Thursday, December 10, 2020

Morning Note: "Awesome Stories" and The Dangers of Artificial Sweeteners

Asian equities leaned red overnight, with 9 of the 16 markets we track closing lower.

Europe's following suit so far this morning, with 15 of the 19 bourses we track down as I type.

U.S. major averages are mixed to start the day: Dow down 46 points (0.15%), SP500 down 0.07%, Nasdaq up 0.12%, Russell 2000 down 0.03%.

The VIX (SP500 implied volatility) is up 1.08%. VXN (Nasdaq i.v.) is up 1.67%.

Oil futures are up 3.49%, gold's up 0.35%, silver's up 1.22%, copper futures are up 2.15% and the ag complex is up 0.65%.

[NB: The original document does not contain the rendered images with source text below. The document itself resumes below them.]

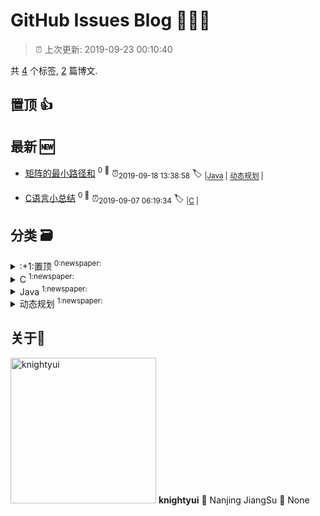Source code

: 
# GitHub Issues Blog :tada::tada::tada:
    
> :alarm_clock: 上次更新: 2019-09-23 00:10:40
    
共 [4](https://github.com/knightyui/ghiblog/labels) 个标签, [2](https://github.com/knightyui/ghiblog/issues) 篇博文.

## 置顶 :thumbsup: 
## 最新 :new: 
- [矩阵的最小路径和](https://github.com/knightyui/ghiblog/issues/5) <sup>0 :speech_balloon:</sup>  			 :alarm_clock:<sub>2019-09-18 13:38:58</sub> 
 :label: 	<sub>|</sub><sub>[Java](https://github.com/knightyui/ghiblog/labels/Java)	|	</sub><sub>[动态规划](https://github.com/knightyui/ghiblog/labels/%E5%8A%A8%E6%80%81%E8%A7%84%E5%88%92)	|	</sub>

- [C语言小总结](https://github.com/knightyui/ghiblog/issues/4) <sup>0 :speech_balloon:</sup>  			 :alarm_clock:<sub>2019-09-07 06:19:34</sub> 
 :label: 	<sub>|</sub><sub>[C](https://github.com/knightyui/ghiblog/labels/C)	|	</sub>

## 分类  :card_file_box: 

<details>
<summary>:+1:置顶	<sup>0:newspaper:</sup></summary>

</details>

<details>
<summary>C	<sup>1:newspaper:</sup></summary>
- [C语言小总结](https://github.com/knightyui/ghiblog/issues/4)  <sup>0 :speech_balloon:</sup>  	 :alarm_clock:<sub>2019-09-07 06:19:34</sub> 

</details>

<details>
<summary>Java	<sup>1:newspaper:</sup></summary>
- [矩阵的最小路径和](https://github.com/knightyui/ghiblog/issues/5)  <sup>0 :speech_balloon:</sup>  	 :alarm_clock:<sub>2019-09-18 13:38:58</sub> 

</details>

<details>
<summary>动态规划	<sup>1:newspaper:</sup></summary>
- [矩阵的最小路径和](https://github.com/knightyui/ghiblog/issues/5)  <sup>0 :speech_balloon:</sup>  	 :alarm_clock:<sub>2019-09-18 13:38:58</sub> 

</details>

## 关于:boy: 
[<img alt="knightyui" src="https://avatars3.githubusercontent.com/u/16116206?v=4" width="233"/>](https://github.com/knightyui)
**knightyui**
:round_pushpin: Nanjing JiangSu
:black_flag: None
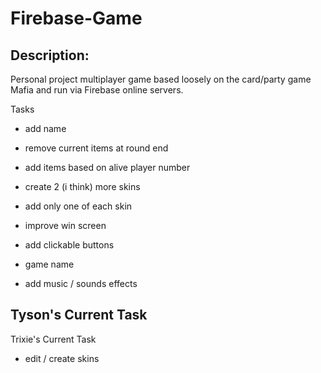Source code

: # Firebase-Game

## Description:

Personal project multiplayer game based loosely on the card/party game Mafia and run via Firebase online servers.

Tasks
- add name
- remove current items at round end
- add items based on alive player number
- create 2 (i think) more skins
- add only one of each skin

- improve win screen
- add clickable buttons 
- game name
- add music / sounds effects

Tyson's Current Task
- 

Trixie's Current Task
- edit / create skins

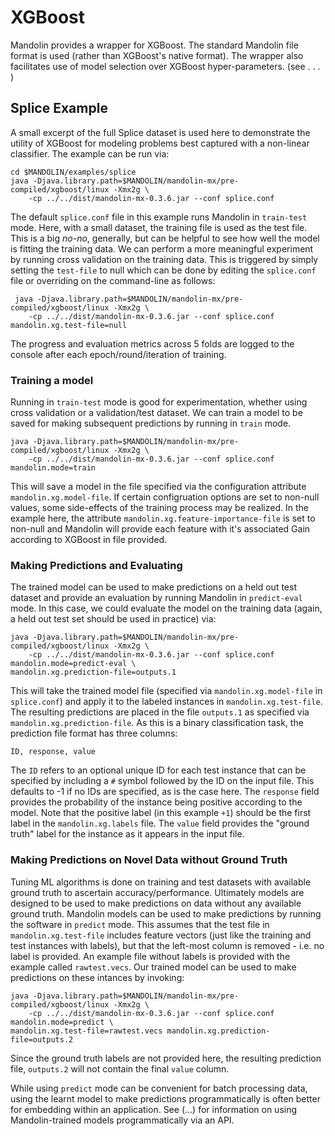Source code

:# XGBoost

Mandolin provides a wrapper for XGBoost.  The standard Mandolin file format is used (rather than XGBoost's native
format). The wrapper also facilitates use of model selection over XGBoost hyper-parameters. (see . . . )

## Splice Example

A small excerpt of the full Splice dataset is used here to demonstrate the utility of XGBoost
for modeling problems best captured with a non-linear classifier. The example can be run via:

    cd $MANDOLIN/examples/splice
    java -Djava.library.path=$MANDOLIN/mandolin-mx/pre-compiled/xgboost/linux -Xmx2g \
        -cp ../../dist/mandolin-mx-0.3.6.jar --conf splice.conf

The default `splice.conf` file in this example runs Mandolin in `train-test` mode. Here, with a small dataset,
the training file is used as the test file.  This is a big *no-no*, generally, but can be helpful to see
how well the model is fitting the training data. We can perform a more meaningful experiment by running
cross validation on the training data. This is triggered by simply setting the `test-file` to null which can
be done by editing the `splice.conf` file or overriding on the command-line as follows:

     java -Djava.library.path=$MANDOLIN/mandolin-mx/pre-compiled/xgboost/linux -Xmx2g \
        -cp ../../dist/mandolin-mx-0.3.6.jar --conf splice.conf mandolin.xg.test-file=null

The progress and evaluation metrics across 5 folds are logged to the console after each epoch/round/iteration
of training.

### Training a model

Running in `train-test` mode is good for experimentation, whether using cross validation or a validation/test
dataset. We can train a model to be saved for making subsequent predictions by running in
`train` mode.

    java -Djava.library.path=$MANDOLIN/mandolin-mx/pre-compiled/xgboost/linux -Xmx2g \
        -cp ../../dist/mandolin-mx-0.3.6.jar --conf splice.conf mandolin.mode=train

This will save a model in the file specified via the configuration attribute `mandolin.xg.model-file`.
If certain configruation options are set to non-null values, some side-effects of the training
process may be realized. In the example here, the attribute `mandolin.xg.feature-importance-file`
is set to non-null and Mandolin will provide each feature with it's associated Gain
according to XGBoost in file provided.

### Making Predictions and Evaluating

The trained model can be used to make predictions on a held out test dataset and provide
an evaluation by running Mandolin in `predict-eval` mode.  In this case, we could evaluate
the model on the training data (again, a held out test set should be used in practice) via:

    java -Djava.library.path=$MANDOLIN/mandolin-mx/pre-compiled/xgboost/linux -Xmx2g \
        -cp ../../dist/mandolin-mx-0.3.6.jar --conf splice.conf mandolin.mode=predict-eval \
	mandolin.xg.prediction-file=outputs.1

This will take the trained model file (specified via `mandolin.xg.model-file` in `splice.conf`)
and apply it to the labeled instances in `mandolin.xg.test-file`. The resulting predictions
are placed in the file `outputs.1` as specified via
`mandolin.xg.prediction-file`. As this is a binary classification task, the prediction file
format has three columns:

    ID, response, value

The `ID` refers to an optional unique ID for each test instance that can be specified by including
a `#` symbol followed by the ID on the input file.   This defaults to -1 if no IDs are specified,
as is the case here.  The `response` field provides the probability of the instance being
positive according to the model. Note that the positive label (in this example `+1`) should
be the first label in the `mandolin.xg.labels` file. The `value` field provides the "ground truth" label
for the instance as it appears in the input file.

### Making Predictions on Novel Data without Ground Truth

Tuning ML algorithms is done on training and test datasets with available ground truth to ascertain
accuracy/performance. Ultimately models are designed to be used to make predictions on data
without any available ground truth.  Mandolin models can be used to make predictions by running
the software in `predict` mode. This assumes that the test file in `mandolin.xg.test-file` includes
feature vectors (just like the training and test instances with labels), but that the left-most
column is removed - i.e. no label is provided. An example file without labels is provided with the example
called `rawtest.vecs`. Our trained model can be used to make predictions on these intances by invoking:

    java -Djava.library.path=$MANDOLIN/mandolin-mx/pre-compiled/xgboost/linux -Xmx2g \
        -cp ../../dist/mandolin-mx-0.3.6.jar --conf splice.conf mandolin.mode=predict \
	mandolin.xg.test-file=rawtest.vecs mandolin.xg.prediction-file=outputs.2

Since the ground truth labels are not provided here, the resulting prediction file, `outputs.2`
will not contain the final `value` column.

While using `predict` mode can be convenient for batch processing data, using the learnt model
to make predictions programmatically is often better for embedding within an application.
See (...) for information on using Mandolin-trained models programmatically via an API.
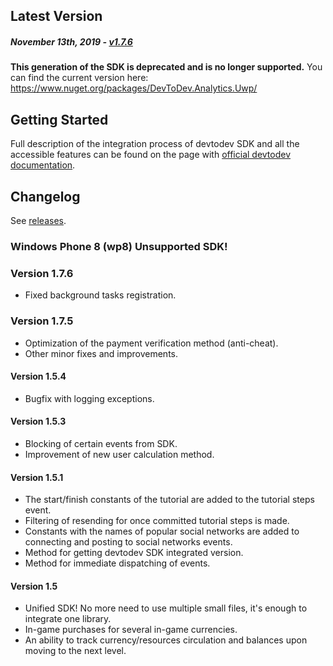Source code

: Latest Version 
--------------
##### _November 13th, 2019_ - [v1.7.6](https://github.com/devtodev-analytics/winstore-sdk/releases/latest)

**This generation of the SDK is deprecated and is no longer supported.**
You can find the current version here: https://www.nuget.org/packages/DevToDev.Analytics.Uwp/

Getting Started
---------------
Full description of the integration process of devtodev SDK and all the accessible features can be found on the page with [official devtodev documentation](https://www.devtodev.com/help/65).


Changelog
---------
See [releases](https://github.com/devtodev-analytics/winstore-sdk/releases).

### Windows Phone 8  (wp8)  Unsupported SDK!

### Version 1.7.6
* Fixed background tasks registration.

### Version 1.7.5
* Optimization of the payment verification method (anti-cheat).
* Other minor fixes and improvements.

#### Version 1.5.4 
* Bugfix with logging exceptions.

#### Version 1.5.3
* Blocking of certain events from SDK.
* Improvement of new user calculation method.

#### Version 1.5.1
* The start/finish constants of the tutorial are added to the tutorial steps event.
* Filtering of resending for once committed tutorial steps is made.
* Constants with the names of popular social networks are added to connecting and posting to social networks events.
* Method for getting devtodev SDK integrated version.
* Method for immediate dispatching of events.

#### Version 1.5 
* Unified SDK! No more need to use multiple small files, it's enough to integrate one library.
* In-game purchases for several in-game currencies.
* An ability to track currency/resources circulation and balances upon moving to the next level.
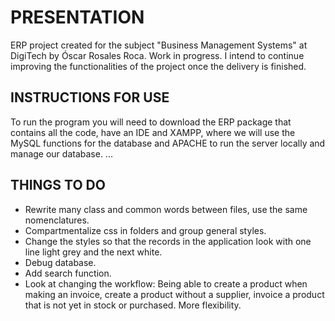 # PRESENTATION

ERP project created for the subject "Business Management Systems" at DigiTech by Óscar Rosales Roca.
Work in progress. I intend to continue improving the functionalities of the project once the delivery is finished.

## INSTRUCTIONS FOR USE

To run the program you will need to download the ERP package that contains all the code, have an IDE and XAMPP, where we will use the MySQL functions for the database and APACHE to run the server locally and manage our database.
...

## THINGS TO DO

- Rewrite many class and common words between files, use the same nomenclatures.
- Compartmentalize css in folders and group general styles.
- Change the styles so that the records in the application look with one line light grey and the next white.
- Debug database.
- Add search function.
- Look at changing the workflow: Being able to create a product when making an invoice, create a product without a supplier, invoice a product that is not yet in stock or purchased. More flexibility.
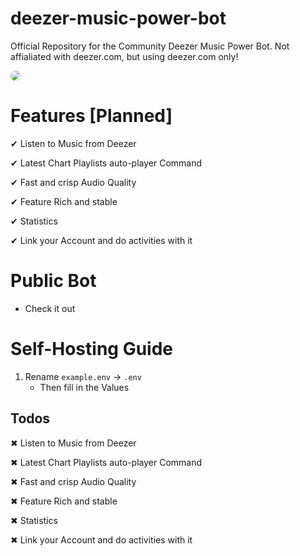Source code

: # deezer-music-power-bot

Official Repository for the Community Deezer Music Power Bot. Not affialiated with deezer.com, but using deezer.com only!

<img src="https://user-images.githubusercontent.com/68145571/197169083-60567cc3-245b-4a76-88d4-b2df1df9ddb8.jpeg" style="border-radius:25px" />


# Features [Planned]

✔ Listen to Music from Deezer

✔ Latest Chart Playlists auto-player Command

✔ Fast and crisp Audio Quality

✔ Feature Rich and stable

✔ Statistics

✔ Link your Account and do activities with it


# Public Bot

- Check it out



# Self-Hosting Guide

1. Rename `example.env` -> `.env`
    - Then fill in the Values
    
    
 
 
    
## Todos

✖ Listen to Music from Deezer

✖ Latest Chart Playlists auto-player Command

✖ Fast and crisp Audio Quality

✖ Feature Rich and stable

✖ Statistics

✖ Link your Account and do activities with it
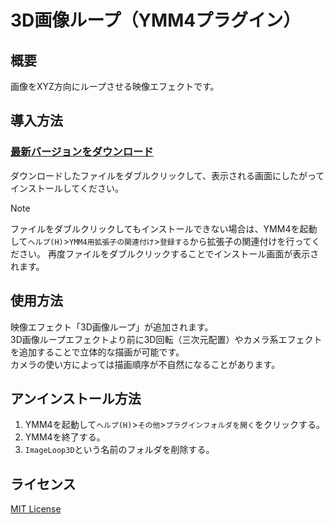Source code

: # 3D画像ループ（YMM4プラグイン）

## 概要
画像をXYZ方向にループさせる映像エフェクトです。  

## 導入方法
### [最新バージョンをダウンロード](https://github.com/tetra-te/ImageLoop3D/releases/latest)
ダウンロードしたファイルをダブルクリックして、表示される画面にしたがってインストールしてください。
> [!NOTE]
> ファイルをダブルクリックしてもインストールできない場合は、YMM4を起動して`ヘルプ(H)`>`YMM4用拡張子の関連付け`>`登録する`から拡張子の関連付けを行ってください。
> 再度ファイルをダブルクリックすることでインストール画面が表示されます。

## 使用方法
映像エフェクト「3D画像ループ」が追加されます。  
3D画像ループエフェクトより前に3D回転（三次元配置）やカメラ系エフェクトを追加することで立体的な描画が可能です。  
カメラの使い方によっては描画順序が不自然になることがあります。

## アンインストール方法
1. YMM4を起動して`ヘルプ(H)`>`その他`>`プラグインフォルダを開く`をクリックする。
2. YMM4を終了する。
3. `ImageLoop3D`という名前のフォルダを削除する。

## ライセンス
[MIT License](./LICENSE)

The 10-year treasury is flat (yield flat) and the dollar is getting trounced, down 0.44%.

Led by all things weak-dollar (our longer-term thesis) -- energy, base metals, silver, emerging market equities and agriculture -- our core portfolio is up 0.37% so far this morning. Laggards are AT&T, Verizon, banks, industrials and utilities...

Here are a couple of quotes that capture these unique times in equity markets:

"...people are good at coming up with awesome stories. That’s part of why Tesla is worth two-thirds of a trillion dollars, and the market is at an all-time high with 10 million people unemployed."

--Morgan Housel 

Actually, it's now 19 million folks unemployed factoring in all programs... 

And here's economist Dave Rosenberg this morning on the dangers of artificial sweeteners:

"If interest rates were ever allowed to “normalize” and take the prevailing P/E multiple along for the ride, the S&P 500 would be at 2,700. Just so that you know how much artificial sweetener there is in your equity portfolio."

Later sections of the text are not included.